Selon les hypothèses actuelles, les TTG proviennent de la cristallisation d'un magma formé à faible profondeur par la fusion de plaques de basaltes océaniques hydratés qui plongeaient dans un manteau plus chaud et plus convectif il y a plus de 2,5 milliards. Ils étaient alors les matériaux de base de la croissance des continents de l'époque, mais leur formation a ensuite cessé quand la température du manteau a baissé. Sur Terre, les TTG sont donc spécifiques du début de l'Archéen et en relation avec la présence des d'océans et d'une tectonique des plaques.

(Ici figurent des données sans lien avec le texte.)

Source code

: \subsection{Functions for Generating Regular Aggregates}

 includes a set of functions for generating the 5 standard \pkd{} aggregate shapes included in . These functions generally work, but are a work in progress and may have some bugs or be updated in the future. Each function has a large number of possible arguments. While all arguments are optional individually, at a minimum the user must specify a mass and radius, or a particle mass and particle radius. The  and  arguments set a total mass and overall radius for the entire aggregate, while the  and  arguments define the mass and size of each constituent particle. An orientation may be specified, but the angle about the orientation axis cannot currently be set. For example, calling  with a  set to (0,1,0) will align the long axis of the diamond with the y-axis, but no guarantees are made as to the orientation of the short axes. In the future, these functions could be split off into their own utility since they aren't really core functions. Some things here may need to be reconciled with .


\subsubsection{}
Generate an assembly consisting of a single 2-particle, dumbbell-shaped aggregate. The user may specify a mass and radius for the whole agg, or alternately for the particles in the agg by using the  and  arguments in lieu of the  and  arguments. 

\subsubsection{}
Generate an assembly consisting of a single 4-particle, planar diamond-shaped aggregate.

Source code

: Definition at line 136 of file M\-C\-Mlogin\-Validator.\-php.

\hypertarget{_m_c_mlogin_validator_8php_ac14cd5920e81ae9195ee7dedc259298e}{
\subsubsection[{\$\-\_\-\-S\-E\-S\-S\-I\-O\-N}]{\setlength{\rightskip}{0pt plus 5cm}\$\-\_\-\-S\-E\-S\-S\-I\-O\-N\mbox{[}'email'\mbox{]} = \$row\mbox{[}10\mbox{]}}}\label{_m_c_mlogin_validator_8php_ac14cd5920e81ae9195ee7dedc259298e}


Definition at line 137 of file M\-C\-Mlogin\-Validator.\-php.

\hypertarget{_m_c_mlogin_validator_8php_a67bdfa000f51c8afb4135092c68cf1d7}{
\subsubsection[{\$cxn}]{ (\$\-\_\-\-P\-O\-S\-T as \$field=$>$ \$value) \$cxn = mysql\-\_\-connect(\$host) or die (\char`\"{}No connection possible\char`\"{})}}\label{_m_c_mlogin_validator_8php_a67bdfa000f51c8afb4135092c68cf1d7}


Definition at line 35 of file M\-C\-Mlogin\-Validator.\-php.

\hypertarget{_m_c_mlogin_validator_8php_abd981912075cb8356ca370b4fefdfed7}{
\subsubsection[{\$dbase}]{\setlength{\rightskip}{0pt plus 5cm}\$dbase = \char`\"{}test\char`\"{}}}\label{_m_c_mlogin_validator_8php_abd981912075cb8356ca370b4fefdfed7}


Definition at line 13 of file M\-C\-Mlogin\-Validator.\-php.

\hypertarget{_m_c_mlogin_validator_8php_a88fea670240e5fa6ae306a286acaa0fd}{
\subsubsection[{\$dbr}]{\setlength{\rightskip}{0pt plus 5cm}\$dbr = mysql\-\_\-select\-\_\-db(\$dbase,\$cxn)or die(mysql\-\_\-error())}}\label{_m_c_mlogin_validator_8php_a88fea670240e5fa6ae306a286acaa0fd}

L'étude de la géologie martienne a montré que si une tectonique des plaques a un jour existé sur Mars, elle a disparu depuis longtemps. La découverte d'équivalents des TTG est donc intéressante pour retrouver le passé de Mars il y a plus de 3,7 milliards d'années. Elle l'est aussi dans le cadre de la planétologie comparée et peut-être pour, indirectement, mieux comprendre comment et pourquoi la vie est apparue sur Terre.